Center for Translational Data Science, University of Chicago, Chicago, Illinois, USA.
Amazon Web Services, Seattle, Washington, USA.
J Am Med Inform Assoc. 2022 Mar 15;29(4):619-625. doi: 10.1093/jamia/ocab247.
The objective was to develop and operate a cloud-based federated system for managing, analyzing, and sharing patient data for research purposes, while allowing each resource sharing patient data to operate their component based upon their own governance rules. The federated system is called the Biomedical Research Hub (BRH).

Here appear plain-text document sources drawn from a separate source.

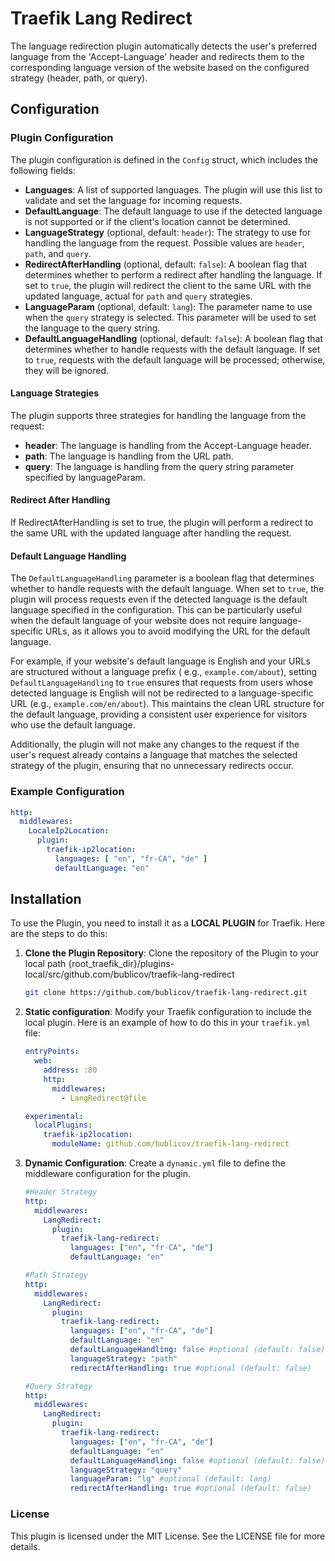 # Traefik Lang Redirect

The language redirection plugin automatically detects the user's preferred language from the 'Accept-Language' header 
and redirects them to the corresponding language version of the website based on the configured strategy (header, path, 
or query). 

## Configuration

### Plugin Configuration

The plugin configuration is defined in the `Config` struct, which includes the following fields:

- **Languages**: A list of supported languages. The plugin will use this list to validate and set the language for
  incoming requests.
- **DefaultLanguage**: The default language to use if the detected language is not supported or if the client's location
  cannot be determined.
- **LanguageStrategy** (optional, default: `header`): The strategy to use for handling the language from the request.
  Possible values are `header`, `path`, and `query`.
- **RedirectAfterHandling** (optional, default: `false`): A boolean flag that
  determines whether to perform a redirect after handling the language. If set to `true`, the plugin will redirect the
  client to the same URL with the updated language, actual for `path` and `query` strategies.
- **LanguageParam** (optional, default: `lang`): The parameter name to use when the `query` strategy is selected. This
  parameter will be used to set the language to the query string. 
- **DefaultLanguageHandling** (optional, default: `false`): A boolean flag that determines whether to handle requests
  with the default language. If set to `true`, requests with the default language will be processed; otherwise, they
  will be ignored.

#### **Language Strategies**

The plugin supports three strategies for handling the language from the request:

- **header**: The language is handling from the Accept-Language header.
- **path**: The language is handling from the URL path.
- **query**: The language is handling from the query string parameter specified by languageParam.

#### **Redirect After Handling**

If RedirectAfterHandling is set to true, the plugin will perform a redirect to the same URL with the updated language
after handling the request.

#### **Default Language Handling**

The `DefaultLanguageHandling` parameter is a boolean flag that determines whether to handle requests with the default
language. When set to `true`, the plugin will process requests even if the detected language is the default language
specified in the configuration. This can be particularly useful when the default language of your website does not
require language-specific URLs, as it allows you to avoid modifying the URL for the default language.

For example, if your website's default language is English and your URLs are structured without a language prefix (
e.g., `example.com/about`), setting `DefaultLanguageHandling` to `true` ensures that requests from users whose detected
language is English will not be redirected to a language-specific URL (e.g., `example.com/en/about`). This maintains the
clean URL structure for the default language, providing a consistent user experience for visitors who use the default
language.

Additionally, the plugin will not make any changes to the request if the user's request already contains a language that 
matches the selected strategy of the plugin, ensuring that no unnecessary redirects occur.

### Example Configuration

```yaml
http:
  middlewares:
    LocaleIp2Location:
      plugin:
        traefik-ip2location:
          languages: [ "en", "fr-CA", "de" ]
          defaultLanguage: "en"
```

## Installation

To use the Plugin, you need to install it as a **LOCAL PLUGIN** for Traefik. Here are the steps to
do
this:

1. **Clone the Plugin Repository**: Clone the repository of the Plugin to your local path
   {root_traefik_dir}/plugins-local/src/github.com/bublicov/traefik-lang-redirect

    ```sh
    git clone https://github.com/bublicov/traefik-lang-redirect.git
    ```

2. **Static configuration**: Modify your Traefik configuration to include the local plugin. Here is an example of how to
   do
   this in your `traefik.yml` file:

    ```yaml
    entryPoints:
      web:
        address: :80
        http:
          middlewares:
            - LangRedirect@file
    
    experimental:
      localPlugins:
        traefik-ip2location:
          moduleName: github.com/bublicov/traefik-lang-redirect
    ```

3. **Dynamic Configuration**: Create a `dynamic.yml` file to define the middleware configuration for the plugin.

    ```yaml   
    #Header Strategy   
    http:
      middlewares:
        LangRedirect:
          plugin:
            traefik-lang-redirect:
              languages: ["en", "fr-CA", "de"]
              defaultLanguage: "en"
    ```

    ```yaml   
    #Path Strategy   
    http:
      middlewares:
        LangRedirect:
          plugin:
            traefik-lang-redirect:
              languages: ["en", "fr-CA", "de"]
              defaultLanguage: "en"
              defaultLanguageHandling: false #optional (default: false)
              languageStrategy: "path"
              redirectAfterHandling: true #optional (default: false)
    ```

    ```yaml   
    #Query Strategy   
    http:
      middlewares:
        LangRedirect:
          plugin:
            traefik-lang-redirect:
              languages: ["en", "fr-CA", "de"]
              defaultLanguage: "en"
              defaultLanguageHandling: false #optional (default: false)
              languageStrategy: "query"
              languageParam: "lg" #optional (default: lang)
              redirectAfterHandling: true #optional (default: false)
    ```

### License

This plugin is licensed under the MIT License. See the LICENSE file for more details.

The BRH is a cloud-based federated system built over a core set of software services called framework services. BRH framework services include authentication and authorization, services for generating and assessing findable, accessible, interoperable, and reusable (FAIR) data, and services for importing and exporting bulk clinical data. The BRH includes data resources providing data operated by different entities and workspaces that can access and analyze data from one or more of the data resources in the BRH.
The BRH contains multiple data commons that in aggregate provide access to over 6 PB of research data from over 400 000 research participants.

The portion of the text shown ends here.